### YOUR GOAL
Your answer should be every line of the entries that has the string "programación" in it.

= = = =

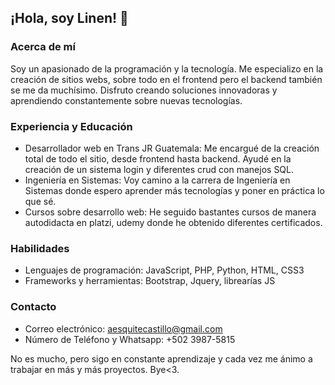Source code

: ## ¡Hola, soy Linen! 👋

### Acerca de mí
Soy un apasionado de la programación y la tecnología. Me especializo en la creación de sitios webs, sobre todo en el frontend pero el backend también se me da muchísimo. Disfruto creando soluciones innovadoras y aprendiendo constantemente sobre nuevas tecnologías.

### Experiencia y Educación
- Desarrollador web en Trans JR Guatemala: Me encargué de la creación total de todo el sitio, desde frontend hasta backend. Ayudé en la creación de un sistema login y diferentes crud con manejos SQL.
- Ingeniería en Sistemas: Voy camino a la carrera de Ingeniería en Sistemas donde espero aprender más tecnologías y poner en práctica lo que sé.
- Cursos sobre desarrollo web: He seguido bastantes cursos de manera autodidacta en platzi, udemy donde he obtenido diferentes certificados.
  
### Habilidades
- Lenguajes de programación: JavaScript, PHP, Python, HTML, CSS3
- Frameworks y herramientas: Bootstrap, Jquery, librearías JS

### Contacto
- Correo electrónico: aesquitecastillo@gmail.com
- Número de Teléfono y Whatsapp: +502 3987-5815

No es mucho, pero sigo en constante aprendizaje y cada vez me ánimo a trabajar en más y más proyectos. Bye<3.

= = = =

### ANSWER BOX
Soy un apasionado de la programación y la tecnología. Me especializo en la creación de sitios webs, sobre todo en el frontend pero el backend también se me da muchísimo. Disfruto creando soluciones innovadoras y aprendiendo constantemente sobre nuevas tecnologías.
- Lenguajes de programación: JavaScript, PHP, Python, HTML, CSS3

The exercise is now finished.